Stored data
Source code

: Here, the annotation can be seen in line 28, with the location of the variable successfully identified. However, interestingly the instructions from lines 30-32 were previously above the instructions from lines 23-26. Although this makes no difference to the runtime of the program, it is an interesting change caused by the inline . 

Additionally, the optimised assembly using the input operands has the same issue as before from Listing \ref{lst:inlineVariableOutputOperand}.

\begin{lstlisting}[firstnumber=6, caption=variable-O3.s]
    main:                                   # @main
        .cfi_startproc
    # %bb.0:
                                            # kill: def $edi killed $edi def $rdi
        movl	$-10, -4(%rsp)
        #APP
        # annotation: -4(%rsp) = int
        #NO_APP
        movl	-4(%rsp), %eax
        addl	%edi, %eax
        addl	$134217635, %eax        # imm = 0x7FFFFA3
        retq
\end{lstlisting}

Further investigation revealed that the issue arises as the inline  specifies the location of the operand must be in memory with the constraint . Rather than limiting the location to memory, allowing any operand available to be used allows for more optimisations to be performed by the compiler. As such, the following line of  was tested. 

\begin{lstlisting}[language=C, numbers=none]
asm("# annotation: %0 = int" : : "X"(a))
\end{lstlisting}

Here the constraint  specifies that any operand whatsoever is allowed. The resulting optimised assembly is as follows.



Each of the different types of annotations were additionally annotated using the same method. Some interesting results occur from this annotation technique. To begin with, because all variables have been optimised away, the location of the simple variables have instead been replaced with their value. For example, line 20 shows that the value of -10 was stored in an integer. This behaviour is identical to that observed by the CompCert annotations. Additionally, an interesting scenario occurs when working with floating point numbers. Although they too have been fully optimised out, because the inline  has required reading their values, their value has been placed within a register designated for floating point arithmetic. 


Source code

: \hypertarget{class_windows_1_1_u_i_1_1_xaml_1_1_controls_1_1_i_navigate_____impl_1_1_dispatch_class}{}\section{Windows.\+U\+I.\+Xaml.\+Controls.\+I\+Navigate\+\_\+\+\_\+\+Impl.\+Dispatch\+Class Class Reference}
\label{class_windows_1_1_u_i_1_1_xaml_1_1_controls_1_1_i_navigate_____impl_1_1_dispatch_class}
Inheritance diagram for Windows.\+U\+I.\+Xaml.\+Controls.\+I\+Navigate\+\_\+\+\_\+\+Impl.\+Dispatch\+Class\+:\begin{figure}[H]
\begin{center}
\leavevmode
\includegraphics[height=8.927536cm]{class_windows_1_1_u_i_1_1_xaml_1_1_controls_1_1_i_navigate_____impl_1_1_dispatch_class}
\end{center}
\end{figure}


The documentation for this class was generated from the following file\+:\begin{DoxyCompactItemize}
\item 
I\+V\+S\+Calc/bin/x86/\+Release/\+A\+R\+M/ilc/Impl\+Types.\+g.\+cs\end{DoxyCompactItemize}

* Action item: When transcribing the data, keep every line exactly as it is.

* Finished task:
Source code

: Here, the annotation can be seen in line 28, with the location of the variable successfully identified. However, interestingly the instructions from lines 30-32 were previously above the instructions from lines 23-26. Although this makes no difference to the runtime of the program, it is an interesting change caused by the inline . 

Additionally, the optimised assembly using the input operands has the same issue as before from Listing \ref{lst:inlineVariableOutputOperand}.

\begin{lstlisting}[firstnumber=6, caption=variable-O3.s]
    main:                                   # @main
        .cfi_startproc
    # %bb.0:
                                            # kill: def $edi killed $edi def $rdi
        movl	$-10, -4(%rsp)
        #APP
        # annotation: -4(%rsp) = int
        #NO_APP
        movl	-4(%rsp), %eax
        addl	%edi, %eax
        addl	$134217635, %eax        # imm = 0x7FFFFA3
        retq
\end{lstlisting}

Further investigation revealed that the issue arises as the inline  specifies the location of the operand must be in memory with the constraint . Rather than limiting the location to memory, allowing any operand available to be used allows for more optimisations to be performed by the compiler. As such, the following line of  was tested. 

\begin{lstlisting}[language=C, numbers=none]
asm("# annotation: %0 = int" : : "X"(a))
\end{lstlisting}

Here the constraint  specifies that any operand whatsoever is allowed. The resulting optimised assembly is as follows.



Each of the different types of annotations were additionally annotated using the same method. Some interesting results occur from this annotation technique. To begin with, because all variables have been optimised away, the location of the simple variables have instead been replaced with their value. For example, line 20 shows that the value of -10 was stored in an integer. This behaviour is identical to that observed by the CompCert annotations. Additionally, an interesting scenario occurs when working with floating point numbers. Although they too have been fully optimised out, because the inline  has required reading their values, their value has been placed within a register designated for floating point arithmetic. 


Source code

: \hypertarget{class_windows_1_1_u_i_1_1_xaml_1_1_controls_1_1_i_navigate_____impl_1_1_dispatch_class}{}\section{Windows.\+U\+I.\+Xaml.\+Controls.\+I\+Navigate\+\_\+\+\_\+\+Impl.\+Dispatch\+Class Class Reference}
\label{class_windows_1_1_u_i_1_1_xaml_1_1_controls_1_1_i_navigate_____impl_1_1_dispatch_class}
Inheritance diagram for Windows.\+U\+I.\+Xaml.\+Controls.\+I\+Navigate\+\_\+\+\_\+\+Impl.\+Dispatch\+Class\+:\begin{figure}[H]
\begin{center}
\leavevmode
\includegraphics[height=8.927536cm]{class_windows_1_1_u_i_1_1_xaml_1_1_controls_1_1_i_navigate_____impl_1_1_dispatch_class}
\end{center}
\end{figure}


The documentation for this class was generated from the following file\+:\begin{DoxyCompactItemize}
\item 
I\+V\+S\+Calc/bin/x86/\+Release/\+A\+R\+M/ilc/Impl\+Types.\+g.\+cs\end{DoxyCompactItemize}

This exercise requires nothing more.